[Recorded data]
*** Begin section ***

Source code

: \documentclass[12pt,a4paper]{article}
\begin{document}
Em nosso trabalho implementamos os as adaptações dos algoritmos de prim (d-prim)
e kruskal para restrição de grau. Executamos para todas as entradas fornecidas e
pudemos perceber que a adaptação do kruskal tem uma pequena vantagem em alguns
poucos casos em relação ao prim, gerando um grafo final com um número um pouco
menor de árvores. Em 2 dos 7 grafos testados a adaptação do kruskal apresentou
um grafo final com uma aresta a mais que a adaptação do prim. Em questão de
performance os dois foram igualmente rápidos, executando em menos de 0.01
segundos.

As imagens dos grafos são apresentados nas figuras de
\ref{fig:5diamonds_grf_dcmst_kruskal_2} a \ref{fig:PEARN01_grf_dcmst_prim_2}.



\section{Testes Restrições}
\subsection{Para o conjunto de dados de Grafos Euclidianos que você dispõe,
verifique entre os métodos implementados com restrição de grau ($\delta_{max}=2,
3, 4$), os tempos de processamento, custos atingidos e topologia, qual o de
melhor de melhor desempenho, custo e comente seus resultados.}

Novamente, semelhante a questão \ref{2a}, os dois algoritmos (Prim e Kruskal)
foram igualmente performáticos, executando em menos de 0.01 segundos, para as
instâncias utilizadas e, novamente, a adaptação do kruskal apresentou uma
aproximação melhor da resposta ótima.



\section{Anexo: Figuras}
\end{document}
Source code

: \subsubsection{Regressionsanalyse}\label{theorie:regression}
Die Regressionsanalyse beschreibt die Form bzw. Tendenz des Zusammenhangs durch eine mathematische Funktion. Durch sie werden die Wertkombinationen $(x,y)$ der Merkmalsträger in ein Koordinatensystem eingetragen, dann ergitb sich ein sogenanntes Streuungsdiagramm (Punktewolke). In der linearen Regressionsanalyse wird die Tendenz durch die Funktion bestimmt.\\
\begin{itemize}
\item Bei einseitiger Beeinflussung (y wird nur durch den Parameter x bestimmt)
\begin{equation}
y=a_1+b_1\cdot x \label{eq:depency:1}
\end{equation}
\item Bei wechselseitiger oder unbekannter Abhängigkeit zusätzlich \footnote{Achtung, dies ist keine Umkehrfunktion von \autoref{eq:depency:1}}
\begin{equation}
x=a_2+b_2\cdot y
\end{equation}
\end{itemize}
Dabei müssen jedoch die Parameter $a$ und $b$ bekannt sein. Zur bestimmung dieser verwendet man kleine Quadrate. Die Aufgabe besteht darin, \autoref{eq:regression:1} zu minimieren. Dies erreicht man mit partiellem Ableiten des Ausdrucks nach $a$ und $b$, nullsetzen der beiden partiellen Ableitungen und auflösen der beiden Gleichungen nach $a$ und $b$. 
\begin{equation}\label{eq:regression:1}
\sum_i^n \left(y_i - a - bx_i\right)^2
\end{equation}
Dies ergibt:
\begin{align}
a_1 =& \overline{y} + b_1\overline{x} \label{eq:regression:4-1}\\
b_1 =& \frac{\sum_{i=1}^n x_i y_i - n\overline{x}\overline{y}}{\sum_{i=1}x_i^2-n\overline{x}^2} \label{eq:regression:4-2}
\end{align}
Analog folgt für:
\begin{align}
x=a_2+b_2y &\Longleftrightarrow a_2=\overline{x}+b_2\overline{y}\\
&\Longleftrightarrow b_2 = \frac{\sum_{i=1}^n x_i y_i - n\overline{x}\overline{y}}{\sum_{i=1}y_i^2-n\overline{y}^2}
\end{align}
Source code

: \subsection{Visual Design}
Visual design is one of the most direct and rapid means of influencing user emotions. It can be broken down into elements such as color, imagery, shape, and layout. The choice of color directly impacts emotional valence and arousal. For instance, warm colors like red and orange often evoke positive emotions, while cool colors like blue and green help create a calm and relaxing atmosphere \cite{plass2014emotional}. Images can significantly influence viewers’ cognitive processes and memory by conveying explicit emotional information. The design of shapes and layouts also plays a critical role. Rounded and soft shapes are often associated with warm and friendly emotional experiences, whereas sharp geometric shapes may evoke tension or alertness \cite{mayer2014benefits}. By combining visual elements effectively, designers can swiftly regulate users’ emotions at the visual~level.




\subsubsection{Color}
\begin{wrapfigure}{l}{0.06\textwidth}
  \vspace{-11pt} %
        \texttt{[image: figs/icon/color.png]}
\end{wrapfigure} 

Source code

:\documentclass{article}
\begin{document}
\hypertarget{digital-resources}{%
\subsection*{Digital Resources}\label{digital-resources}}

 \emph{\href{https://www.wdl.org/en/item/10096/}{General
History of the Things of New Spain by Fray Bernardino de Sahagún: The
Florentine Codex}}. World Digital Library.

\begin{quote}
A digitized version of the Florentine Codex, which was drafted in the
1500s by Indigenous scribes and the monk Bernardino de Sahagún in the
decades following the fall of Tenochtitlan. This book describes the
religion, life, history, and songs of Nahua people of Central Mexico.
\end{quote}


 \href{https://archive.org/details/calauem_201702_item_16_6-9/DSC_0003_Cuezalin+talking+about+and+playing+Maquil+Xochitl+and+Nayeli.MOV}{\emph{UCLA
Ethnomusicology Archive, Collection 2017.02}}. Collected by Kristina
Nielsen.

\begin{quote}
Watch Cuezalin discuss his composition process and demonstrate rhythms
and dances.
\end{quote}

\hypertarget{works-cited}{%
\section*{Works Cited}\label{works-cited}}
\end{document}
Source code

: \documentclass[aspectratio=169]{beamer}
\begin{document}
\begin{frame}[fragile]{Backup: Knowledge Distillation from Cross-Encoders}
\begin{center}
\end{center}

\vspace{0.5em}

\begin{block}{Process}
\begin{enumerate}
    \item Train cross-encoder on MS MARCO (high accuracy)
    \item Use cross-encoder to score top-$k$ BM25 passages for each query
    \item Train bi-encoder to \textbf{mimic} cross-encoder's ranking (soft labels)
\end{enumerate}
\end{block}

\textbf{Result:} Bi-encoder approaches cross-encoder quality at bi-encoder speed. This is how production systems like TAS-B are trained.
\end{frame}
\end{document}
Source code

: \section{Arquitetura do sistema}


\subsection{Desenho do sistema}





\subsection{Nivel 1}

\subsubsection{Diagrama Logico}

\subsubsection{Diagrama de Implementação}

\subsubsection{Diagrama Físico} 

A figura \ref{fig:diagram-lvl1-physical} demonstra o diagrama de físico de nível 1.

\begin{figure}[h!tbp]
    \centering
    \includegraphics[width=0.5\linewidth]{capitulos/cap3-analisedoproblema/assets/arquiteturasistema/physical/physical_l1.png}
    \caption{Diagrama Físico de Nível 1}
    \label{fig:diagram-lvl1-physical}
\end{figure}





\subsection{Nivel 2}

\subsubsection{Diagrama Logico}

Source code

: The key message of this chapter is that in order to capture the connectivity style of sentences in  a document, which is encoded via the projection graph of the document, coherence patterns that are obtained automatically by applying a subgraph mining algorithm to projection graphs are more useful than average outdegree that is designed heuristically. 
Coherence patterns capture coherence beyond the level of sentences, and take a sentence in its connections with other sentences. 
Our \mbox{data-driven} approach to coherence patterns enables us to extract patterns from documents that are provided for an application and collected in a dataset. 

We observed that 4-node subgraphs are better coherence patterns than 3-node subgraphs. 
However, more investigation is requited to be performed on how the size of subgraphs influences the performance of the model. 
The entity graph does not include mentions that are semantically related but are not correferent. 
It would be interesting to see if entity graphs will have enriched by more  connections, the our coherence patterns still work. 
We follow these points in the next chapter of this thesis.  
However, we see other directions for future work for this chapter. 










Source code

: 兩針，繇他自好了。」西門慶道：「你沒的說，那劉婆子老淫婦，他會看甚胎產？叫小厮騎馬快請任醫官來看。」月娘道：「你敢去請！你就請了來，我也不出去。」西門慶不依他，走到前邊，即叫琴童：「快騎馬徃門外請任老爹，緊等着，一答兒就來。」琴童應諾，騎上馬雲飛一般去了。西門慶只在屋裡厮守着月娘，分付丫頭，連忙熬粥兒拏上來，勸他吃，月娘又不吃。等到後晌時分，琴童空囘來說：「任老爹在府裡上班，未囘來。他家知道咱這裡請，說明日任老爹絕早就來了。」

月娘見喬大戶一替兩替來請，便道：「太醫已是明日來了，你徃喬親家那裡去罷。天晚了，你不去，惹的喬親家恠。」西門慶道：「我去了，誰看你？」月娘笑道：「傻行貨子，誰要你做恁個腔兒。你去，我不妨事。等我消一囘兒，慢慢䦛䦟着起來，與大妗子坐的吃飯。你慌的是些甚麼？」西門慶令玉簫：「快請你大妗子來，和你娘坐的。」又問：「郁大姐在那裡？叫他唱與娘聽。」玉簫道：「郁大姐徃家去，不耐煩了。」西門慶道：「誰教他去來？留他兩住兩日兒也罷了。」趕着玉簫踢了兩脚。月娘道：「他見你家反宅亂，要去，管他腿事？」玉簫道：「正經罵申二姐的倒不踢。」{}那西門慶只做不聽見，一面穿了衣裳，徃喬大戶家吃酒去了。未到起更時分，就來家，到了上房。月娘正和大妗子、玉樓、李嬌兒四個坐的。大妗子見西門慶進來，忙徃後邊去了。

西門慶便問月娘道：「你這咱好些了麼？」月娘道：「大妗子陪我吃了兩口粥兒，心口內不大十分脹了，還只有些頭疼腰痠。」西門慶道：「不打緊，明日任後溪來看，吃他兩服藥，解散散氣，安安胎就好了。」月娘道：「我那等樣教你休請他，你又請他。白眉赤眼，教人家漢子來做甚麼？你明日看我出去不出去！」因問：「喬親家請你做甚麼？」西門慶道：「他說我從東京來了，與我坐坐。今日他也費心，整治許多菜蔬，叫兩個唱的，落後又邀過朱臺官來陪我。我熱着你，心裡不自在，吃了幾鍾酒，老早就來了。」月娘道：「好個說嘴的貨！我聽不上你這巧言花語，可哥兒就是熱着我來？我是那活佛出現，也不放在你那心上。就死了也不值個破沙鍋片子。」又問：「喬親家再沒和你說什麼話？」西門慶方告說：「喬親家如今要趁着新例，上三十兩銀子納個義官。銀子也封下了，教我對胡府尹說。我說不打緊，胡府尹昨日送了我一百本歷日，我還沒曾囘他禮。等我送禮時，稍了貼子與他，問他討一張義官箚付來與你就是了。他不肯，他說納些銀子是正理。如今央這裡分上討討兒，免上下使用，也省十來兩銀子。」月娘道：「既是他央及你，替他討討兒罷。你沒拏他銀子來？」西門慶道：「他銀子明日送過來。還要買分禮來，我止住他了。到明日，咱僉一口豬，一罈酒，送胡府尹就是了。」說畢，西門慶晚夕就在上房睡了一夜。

*** End section ***

### [Action item]
Given the word "other", show every line of the records that contains it.

### [Response to the exercise]
Coherence patterns capture coherence beyond the level of sentences, and take a sentence in its connections with other sentences. 
However, we see other directions for future work for this chapter. 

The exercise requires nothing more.